Funny thing is, when I read the article, I had one of those self-doubting moments, and brushed it off as a Senior Moment...except, this SM was not a forgetful one, rather a weird re-visit of an earlier article.

It played tricks on my mind. So after I made the discovery, I as relieved to know I wasn't losing my mind. If only I could blame all senior moments on The Star.

This is serious business, and the original writer/photographer should have the ability to remove his/her byline/cutline. It's dishonest otherwise.

As a gentle Holly Arpan/Gretchen Kemp throwback, please alert the good Guild writer that "Principle" is not made plural by adding an apostrophe and an "s."

2010-03-31 05:21:13

Just Call me Sue [unverified] said:

I was astonished to read this post, Ruthie!

The two Genes must be spinning in their graves.

What an unconscionable misuse of publisher power!

"Repurposing" editorial into advertising -- and using the reporter's byline -- is so heinous as to be unimaginable. Except Gannett did it. They should be shamed.

I hope someone's sent this to Romanesko at Poynter!

2010-03-31 10:20:25

ellen mckinney [unverified] said:

i only wish i were surprised by this, or by dubow's gross overcompensation. gannett is run by ad people, for ad people, and with no real concern at the top for journalistic ethics.

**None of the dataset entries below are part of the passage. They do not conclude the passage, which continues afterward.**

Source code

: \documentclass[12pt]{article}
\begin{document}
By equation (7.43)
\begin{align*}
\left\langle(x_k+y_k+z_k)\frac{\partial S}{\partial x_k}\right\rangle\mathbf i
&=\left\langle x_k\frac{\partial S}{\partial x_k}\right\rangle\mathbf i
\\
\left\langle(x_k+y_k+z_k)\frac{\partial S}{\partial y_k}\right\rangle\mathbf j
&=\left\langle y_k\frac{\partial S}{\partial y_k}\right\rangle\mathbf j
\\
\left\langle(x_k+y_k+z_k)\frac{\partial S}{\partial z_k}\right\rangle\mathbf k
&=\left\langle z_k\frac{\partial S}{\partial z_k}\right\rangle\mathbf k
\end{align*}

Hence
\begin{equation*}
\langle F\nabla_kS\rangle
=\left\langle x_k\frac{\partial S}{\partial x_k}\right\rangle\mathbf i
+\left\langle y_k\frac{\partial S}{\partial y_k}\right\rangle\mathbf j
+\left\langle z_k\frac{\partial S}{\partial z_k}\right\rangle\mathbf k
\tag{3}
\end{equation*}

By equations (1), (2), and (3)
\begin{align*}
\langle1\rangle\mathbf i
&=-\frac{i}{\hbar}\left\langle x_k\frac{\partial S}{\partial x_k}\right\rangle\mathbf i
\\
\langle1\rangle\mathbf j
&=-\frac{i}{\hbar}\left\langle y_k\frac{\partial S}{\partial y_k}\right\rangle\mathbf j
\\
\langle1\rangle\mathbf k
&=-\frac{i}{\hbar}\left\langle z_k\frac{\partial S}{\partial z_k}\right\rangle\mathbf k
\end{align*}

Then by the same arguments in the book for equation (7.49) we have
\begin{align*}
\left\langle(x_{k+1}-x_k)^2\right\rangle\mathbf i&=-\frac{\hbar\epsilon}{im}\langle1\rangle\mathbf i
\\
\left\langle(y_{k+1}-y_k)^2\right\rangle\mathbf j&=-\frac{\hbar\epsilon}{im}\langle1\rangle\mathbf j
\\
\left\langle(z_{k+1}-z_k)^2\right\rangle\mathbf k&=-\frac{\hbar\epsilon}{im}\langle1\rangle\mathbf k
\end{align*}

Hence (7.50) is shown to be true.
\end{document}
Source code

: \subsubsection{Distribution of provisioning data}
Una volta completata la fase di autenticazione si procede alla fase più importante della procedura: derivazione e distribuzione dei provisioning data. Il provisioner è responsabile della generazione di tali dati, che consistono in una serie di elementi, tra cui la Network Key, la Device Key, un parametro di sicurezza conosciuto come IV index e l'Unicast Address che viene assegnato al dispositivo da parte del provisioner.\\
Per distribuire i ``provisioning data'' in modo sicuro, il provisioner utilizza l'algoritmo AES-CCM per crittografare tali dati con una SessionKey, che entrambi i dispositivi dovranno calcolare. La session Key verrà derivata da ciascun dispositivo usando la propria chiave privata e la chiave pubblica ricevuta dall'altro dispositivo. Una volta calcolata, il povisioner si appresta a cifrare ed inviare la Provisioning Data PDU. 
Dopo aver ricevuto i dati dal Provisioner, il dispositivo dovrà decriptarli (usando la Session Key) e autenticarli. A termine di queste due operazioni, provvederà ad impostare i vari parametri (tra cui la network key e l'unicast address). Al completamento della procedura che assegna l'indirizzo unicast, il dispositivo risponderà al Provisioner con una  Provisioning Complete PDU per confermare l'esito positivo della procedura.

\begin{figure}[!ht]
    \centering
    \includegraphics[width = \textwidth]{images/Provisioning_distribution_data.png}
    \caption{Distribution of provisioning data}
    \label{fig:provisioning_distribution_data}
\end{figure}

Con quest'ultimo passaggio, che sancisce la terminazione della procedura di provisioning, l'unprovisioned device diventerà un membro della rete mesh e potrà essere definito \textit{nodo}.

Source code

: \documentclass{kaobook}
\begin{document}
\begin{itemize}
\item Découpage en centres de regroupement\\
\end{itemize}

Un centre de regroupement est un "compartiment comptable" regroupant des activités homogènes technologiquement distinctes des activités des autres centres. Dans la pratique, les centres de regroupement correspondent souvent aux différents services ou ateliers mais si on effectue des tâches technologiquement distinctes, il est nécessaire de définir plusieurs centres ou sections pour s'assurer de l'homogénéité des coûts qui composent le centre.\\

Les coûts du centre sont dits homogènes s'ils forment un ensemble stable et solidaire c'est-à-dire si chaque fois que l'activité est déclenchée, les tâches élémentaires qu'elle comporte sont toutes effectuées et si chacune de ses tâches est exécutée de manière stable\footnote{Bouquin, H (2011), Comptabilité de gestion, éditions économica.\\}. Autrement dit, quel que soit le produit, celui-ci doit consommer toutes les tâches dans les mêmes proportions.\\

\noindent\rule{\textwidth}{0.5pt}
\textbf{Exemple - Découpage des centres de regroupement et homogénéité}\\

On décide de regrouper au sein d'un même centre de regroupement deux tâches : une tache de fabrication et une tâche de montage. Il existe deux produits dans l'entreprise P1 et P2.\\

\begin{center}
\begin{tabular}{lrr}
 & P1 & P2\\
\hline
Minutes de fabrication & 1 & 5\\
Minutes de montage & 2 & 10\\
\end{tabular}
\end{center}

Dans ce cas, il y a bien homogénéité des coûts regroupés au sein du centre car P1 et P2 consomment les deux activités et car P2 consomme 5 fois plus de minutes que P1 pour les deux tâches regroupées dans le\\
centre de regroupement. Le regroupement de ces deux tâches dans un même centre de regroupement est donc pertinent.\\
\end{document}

too bad gannett's current management and board can't be "repurposed" into FORMER management and board (without continuing perks) and replaced by people who understand that the function of news media in a free society is not solely to make as much money as possible.

2010-03-31 21:30:16

NewsVet [Member] said:

...and who understand that there will no longer be a product to sell to advertisers if they keep this sort of thing up. Few people will read a paper with reporting they can't trust to be unbiased by ad dollars.

2010-03-31 23:06:22

Just Call me Sue [unverified] said:

Does anyone see the irony of posting this item next to the one about IPS throwing out the cameras at the behest of a Star reporter?